■ WHAT NEEDS TO BE DONE
Every line of the following records that includes "DoorLockEndpoint" should be copied.

START GIVEN ENTRIES

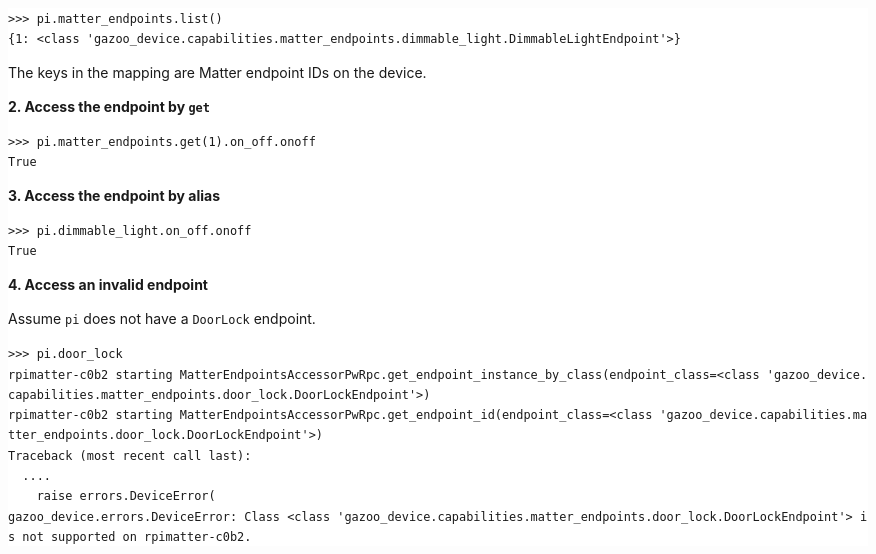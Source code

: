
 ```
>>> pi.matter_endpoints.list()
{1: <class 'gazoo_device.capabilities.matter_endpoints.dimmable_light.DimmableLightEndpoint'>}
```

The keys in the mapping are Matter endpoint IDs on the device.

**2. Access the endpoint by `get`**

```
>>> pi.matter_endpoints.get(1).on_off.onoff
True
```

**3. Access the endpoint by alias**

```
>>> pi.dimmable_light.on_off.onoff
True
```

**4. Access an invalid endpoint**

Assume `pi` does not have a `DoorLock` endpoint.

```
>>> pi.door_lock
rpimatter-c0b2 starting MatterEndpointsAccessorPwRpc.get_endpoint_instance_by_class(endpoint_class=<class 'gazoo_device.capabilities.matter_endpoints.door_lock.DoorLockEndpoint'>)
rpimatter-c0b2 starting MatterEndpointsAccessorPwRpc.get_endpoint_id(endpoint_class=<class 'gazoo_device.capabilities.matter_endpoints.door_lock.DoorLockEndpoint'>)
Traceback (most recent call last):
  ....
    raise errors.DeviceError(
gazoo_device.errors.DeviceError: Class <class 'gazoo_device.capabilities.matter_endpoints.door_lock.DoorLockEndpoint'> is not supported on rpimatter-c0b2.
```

END GIVEN ENTRIES

■ SOLVED EXERCISE
rpimatter-c0b2 starting MatterEndpointsAccessorPwRpc.get_endpoint_instance_by_class(endpoint_class=<class 'gazoo_device.capabilities.matter_endpoints.door_lock.DoorLockEndpoint'>)
rpimatter-c0b2 starting MatterEndpointsAccessorPwRpc.get_endpoint_id(endpoint_class=<class 'gazoo_device.capabilities.matter_endpoints.door_lock.DoorLockEndpoint'>)
gazoo_device.errors.DeviceError: Class <class 'gazoo_device.capabilities.matter_endpoints.door_lock.DoorLockEndpoint'> is not supported on rpimatter-c0b2.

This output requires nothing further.